Exercise goal: Please print every record exactly as it stands, leaving out the pictures.

*** Opening Data excerpts ***

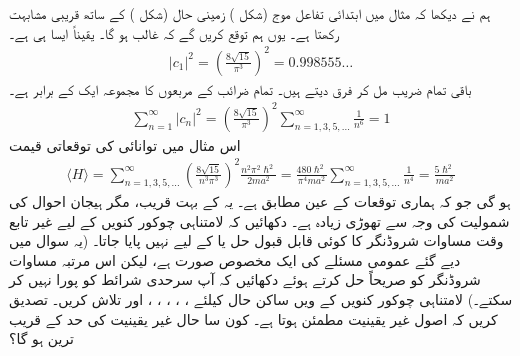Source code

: ہم نے دیکھا کہ مثال  میں ابتدائی تفاعل موج (شکل )  زمینی حال  (شکل ) کے ساتھ قریبی مشابہت رکھتا ہے۔ یوں ہم توقع کریں گے کہ  غالب ہو گا۔ یقیناً ایسا ہی ہے۔
\begin{align*}
\left| c_{1} \right|^{2} = \left( \frac{8\sqrt{15}}{\pi^{3}} \right)^{2} = 0.998555 \dotso
\end{align*}
باقی تمام  ضریب  مل کر فرق  دیتے ہیں۔ تمام ضرائب کے مربعوں کا مجموعہ  ایک  کے برابر ہے۔
\begin{align*}
\sum_{n=1}^{\infty} \left| c_{n} \right|^{2} = \left( \frac{8\sqrt{15}}{\pi^{3}} \right)^{2} \sum_{n=1,3,5,...}^{\infty} \frac{1}{n^{6}} = 1
\end{align*}
اس مثال میں توانائی کی توقعاتی قیمت
\begin{align*}
\langle H \rangle = \sum_{n=1,3,5,...}^{\infty} \left( \frac{8\sqrt{15}}{n^{3} \pi^{3}} \right)^{2} \frac{n^{2} \pi^{2} \hslash^{2}}{2ma^{2}} = \frac{480\hslash^{2}}{\pi^{4} ma^{2}} \sum_{n=1,3,5,...}^{\infty} \frac{1}{n^{4}} = \frac{5 \hslash^{2}}{ma^{2}}
\end{align*}
 ہو گی جو کہ ہماری توقعات کے عین مطابق ہے۔ یہ  کے بہت قریب، مگر ہیجان احوال کی شمولیت کی وجہ سے تھوڑی زیادہ ہے۔ 
 دکھائیں کہ لامتناہی چوکور کنویں کے لیے غیر تابع وقت مساوات شروڈنگر کا کوئی  قابل قبول حل    یا    کے لیے   نہیں پایا جاتا۔ (یہ سوال  میں دیے گئے عمومی مسئلے کی ایک مخصوص صورت ہے، لیکن اس مرتبہ مساوات شروڈنگر کو صریحاً حل کرتے ہوئے دکھائیں کہ آپ سرحدی شرائط کو پورا نہیں کر سکتے۔)
لامتناہی چوکور کنویں کے    ویں ساکن حال کیلئے ، ، ، ، ، اور   تلاش کریں۔ تصدیق کریں کہ اصول غیر یقینیت مطمئن ہوتا ہے۔ کون سا حال غیر یقینیت کی حد کے قریب ترین ہو گا؟
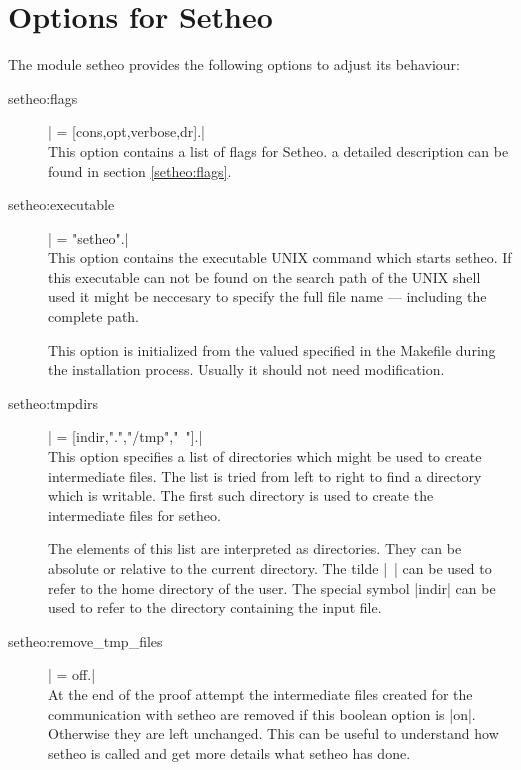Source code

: \section{Options for Setheo}

The module setheo provides the following options to adjust its behaviour:

\begin{description}
  \item [setheo:flags] | = [cons,opt,verbose,dr].|
    \\
    This option contains a list of flags for Setheo. a detailed description can
    be found in section \ref{setheo:flags}.

  \item [setheo:executable] | = "setheo".|
    \\
    This option contains the executable UNIX command which starts setheo. If
    this executable can not be found on the search path of the UNIX shell used
    it might be neccesary to specify the full file name --- including the
    complete path.

    This option is initialized from the valued specified in the Makefile
    during the installation process. Usually it should not need modification.

  \item [setheo:tmpdirs] | = [indir,".","/tmp","~"].|
    \\
    This option specifies a list of directories which might be used to create
    intermediate files. The list is tried from left to right to find a
    directory which is writable. The first such directory is used to create
    the intermediate files for setheo.

    The elements of this list are interpreted as directories. They can be
    absolute or relative to the current directory. The tilde |~| can be used
    to refer to the home directory of the user. The special symbol |indir| can
    be used to refer to the directory containing the input file.

  \item [setheo:remove\_tmp\_files] | = off.|
    \\
    At the end of the proof attempt the intermediate files created for the
    communication with setheo are removed if this boolean option is |on|.
    Otherwise they are left unchanged. This can be useful to understand how
    setheo is called and get more details what setheo has done.

\end{description}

*** Closing Data excerpts ***

Solution to this task:
Source code

: ہم نے دیکھا کہ مثال  میں ابتدائی تفاعل موج (شکل )  زمینی حال  (شکل ) کے ساتھ قریبی مشابہت رکھتا ہے۔ یوں ہم توقع کریں گے کہ  غالب ہو گا۔ یقیناً ایسا ہی ہے۔
\begin{align*}
\left| c_{1} \right|^{2} = \left( \frac{8\sqrt{15}}{\pi^{3}} \right)^{2} = 0.998555 \dotso
\end{align*}
باقی تمام  ضریب  مل کر فرق  دیتے ہیں۔ تمام ضرائب کے مربعوں کا مجموعہ  ایک  کے برابر ہے۔
\begin{align*}
\sum_{n=1}^{\infty} \left| c_{n} \right|^{2} = \left( \frac{8\sqrt{15}}{\pi^{3}} \right)^{2} \sum_{n=1,3,5,...}^{\infty} \frac{1}{n^{6}} = 1
\end{align*}
اس مثال میں توانائی کی توقعاتی قیمت
\begin{align*}
\langle H \rangle = \sum_{n=1,3,5,...}^{\infty} \left( \frac{8\sqrt{15}}{n^{3} \pi^{3}} \right)^{2} \frac{n^{2} \pi^{2} \hslash^{2}}{2ma^{2}} = \frac{480\hslash^{2}}{\pi^{4} ma^{2}} \sum_{n=1,3,5,...}^{\infty} \frac{1}{n^{4}} = \frac{5 \hslash^{2}}{ma^{2}}
\end{align*}
 ہو گی جو کہ ہماری توقعات کے عین مطابق ہے۔ یہ  کے بہت قریب، مگر ہیجان احوال کی شمولیت کی وجہ سے تھوڑی زیادہ ہے۔ 
 دکھائیں کہ لامتناہی چوکور کنویں کے لیے غیر تابع وقت مساوات شروڈنگر کا کوئی  قابل قبول حل    یا    کے لیے   نہیں پایا جاتا۔ (یہ سوال  میں دیے گئے عمومی مسئلے کی ایک مخصوص صورت ہے، لیکن اس مرتبہ مساوات شروڈنگر کو صریحاً حل کرتے ہوئے دکھائیں کہ آپ سرحدی شرائط کو پورا نہیں کر سکتے۔)
لامتناہی چوکور کنویں کے    ویں ساکن حال کیلئے ، ، ، ، ، اور   تلاش کریں۔ تصدیق کریں کہ اصول غیر یقینیت مطمئن ہوتا ہے۔ کون سا حال غیر یقینیت کی حد کے قریب ترین ہو گا؟
Source code

: \section{Options for Setheo}

The module setheo provides the following options to adjust its behaviour:

\begin{description}
  \item [setheo:flags] | = [cons,opt,verbose,dr].|
    \\
    This option contains a list of flags for Setheo. a detailed description can
    be found in section \ref{setheo:flags}.

  \item [setheo:executable] | = "setheo".|
    \\
    This option contains the executable UNIX command which starts setheo. If
    this executable can not be found on the search path of the UNIX shell used
    it might be neccesary to specify the full file name --- including the
    complete path.

    This option is initialized from the valued specified in the Makefile
    during the installation process. Usually it should not need modification.

  \item [setheo:tmpdirs] | = [indir,".","/tmp","~"].|
    \\
    This option specifies a list of directories which might be used to create
    intermediate files. The list is tried from left to right to find a
    directory which is writable. The first such directory is used to create
    the intermediate files for setheo.

    The elements of this list are interpreted as directories. They can be
    absolute or relative to the current directory. The tilde |~| can be used
    to refer to the home directory of the user. The special symbol |indir| can
    be used to refer to the directory containing the input file.

  \item [setheo:remove\_tmp\_files] | = off.|
    \\
    At the end of the proof attempt the intermediate files created for the
    communication with setheo are removed if this boolean option is |on|.
    Otherwise they are left unchanged. This can be useful to understand how
    setheo is called and get more details what setheo has done.

\end{description}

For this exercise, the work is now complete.